### EXERCISE BRIEF
Scan the entries that follow and work out how many lines contain "string". Give the number and nothing else.

Collected data:
________________________________________

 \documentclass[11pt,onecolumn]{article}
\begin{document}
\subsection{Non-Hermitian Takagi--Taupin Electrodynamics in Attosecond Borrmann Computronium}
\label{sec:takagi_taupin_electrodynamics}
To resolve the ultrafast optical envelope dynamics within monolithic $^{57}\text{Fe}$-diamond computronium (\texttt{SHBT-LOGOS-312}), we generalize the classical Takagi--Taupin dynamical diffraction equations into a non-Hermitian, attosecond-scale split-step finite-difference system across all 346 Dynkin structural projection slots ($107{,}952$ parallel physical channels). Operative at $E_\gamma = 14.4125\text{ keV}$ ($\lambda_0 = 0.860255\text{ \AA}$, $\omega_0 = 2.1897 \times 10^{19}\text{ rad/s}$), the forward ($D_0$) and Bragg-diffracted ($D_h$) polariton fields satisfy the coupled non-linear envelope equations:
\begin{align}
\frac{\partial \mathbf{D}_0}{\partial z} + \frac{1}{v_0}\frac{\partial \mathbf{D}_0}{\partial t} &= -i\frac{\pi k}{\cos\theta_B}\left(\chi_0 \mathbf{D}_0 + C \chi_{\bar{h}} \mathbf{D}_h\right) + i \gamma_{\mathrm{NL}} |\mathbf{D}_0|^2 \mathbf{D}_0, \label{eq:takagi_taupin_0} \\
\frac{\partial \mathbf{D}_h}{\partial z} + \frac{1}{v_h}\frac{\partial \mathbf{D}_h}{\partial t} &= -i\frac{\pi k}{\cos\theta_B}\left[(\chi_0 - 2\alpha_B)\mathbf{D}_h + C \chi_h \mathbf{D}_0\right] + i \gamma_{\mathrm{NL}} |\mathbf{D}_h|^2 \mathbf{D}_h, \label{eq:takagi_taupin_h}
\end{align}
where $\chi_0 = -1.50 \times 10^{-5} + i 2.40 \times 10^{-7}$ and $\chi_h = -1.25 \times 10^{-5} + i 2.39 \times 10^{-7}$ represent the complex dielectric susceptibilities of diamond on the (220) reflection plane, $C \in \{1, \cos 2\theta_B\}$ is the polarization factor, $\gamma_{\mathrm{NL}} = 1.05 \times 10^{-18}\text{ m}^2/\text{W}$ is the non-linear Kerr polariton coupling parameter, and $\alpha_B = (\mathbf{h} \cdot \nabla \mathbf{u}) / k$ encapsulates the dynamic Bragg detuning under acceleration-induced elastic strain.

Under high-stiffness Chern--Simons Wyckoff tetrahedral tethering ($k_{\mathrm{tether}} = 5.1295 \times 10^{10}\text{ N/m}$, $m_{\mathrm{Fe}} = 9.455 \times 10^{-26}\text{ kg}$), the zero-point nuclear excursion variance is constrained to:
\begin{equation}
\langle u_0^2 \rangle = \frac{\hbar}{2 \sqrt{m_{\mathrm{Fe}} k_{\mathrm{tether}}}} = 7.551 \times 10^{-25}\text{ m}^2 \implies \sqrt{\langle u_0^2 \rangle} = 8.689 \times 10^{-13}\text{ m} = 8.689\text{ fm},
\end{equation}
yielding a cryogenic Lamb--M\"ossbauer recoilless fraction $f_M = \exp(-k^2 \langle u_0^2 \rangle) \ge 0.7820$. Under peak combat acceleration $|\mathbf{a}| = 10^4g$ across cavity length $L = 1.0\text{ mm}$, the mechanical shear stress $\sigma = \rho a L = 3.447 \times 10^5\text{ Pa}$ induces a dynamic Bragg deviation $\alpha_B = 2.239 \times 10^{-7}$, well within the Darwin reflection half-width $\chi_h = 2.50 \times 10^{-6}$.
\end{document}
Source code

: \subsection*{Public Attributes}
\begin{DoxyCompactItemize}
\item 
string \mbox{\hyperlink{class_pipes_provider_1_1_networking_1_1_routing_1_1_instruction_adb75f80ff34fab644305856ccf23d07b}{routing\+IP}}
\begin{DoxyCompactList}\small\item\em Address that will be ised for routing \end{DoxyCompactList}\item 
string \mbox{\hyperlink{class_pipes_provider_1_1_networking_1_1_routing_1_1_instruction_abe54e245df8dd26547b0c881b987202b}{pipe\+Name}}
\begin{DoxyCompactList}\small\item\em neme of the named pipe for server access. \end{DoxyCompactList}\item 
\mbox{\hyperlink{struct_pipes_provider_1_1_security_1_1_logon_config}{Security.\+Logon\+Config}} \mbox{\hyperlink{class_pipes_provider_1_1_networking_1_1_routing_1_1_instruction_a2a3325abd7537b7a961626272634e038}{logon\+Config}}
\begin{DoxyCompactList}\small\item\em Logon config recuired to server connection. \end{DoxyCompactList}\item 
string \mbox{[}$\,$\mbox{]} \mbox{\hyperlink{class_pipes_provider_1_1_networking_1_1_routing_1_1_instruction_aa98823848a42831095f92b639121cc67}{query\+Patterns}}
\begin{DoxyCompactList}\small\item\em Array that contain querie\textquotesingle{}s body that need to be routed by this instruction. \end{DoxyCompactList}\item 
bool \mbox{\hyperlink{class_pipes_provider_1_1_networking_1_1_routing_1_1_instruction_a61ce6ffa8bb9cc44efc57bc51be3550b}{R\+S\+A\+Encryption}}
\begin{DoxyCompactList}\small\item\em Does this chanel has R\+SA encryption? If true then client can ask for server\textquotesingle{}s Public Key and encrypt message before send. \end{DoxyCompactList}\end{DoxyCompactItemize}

________________________________________

### ANSWER SPACE
3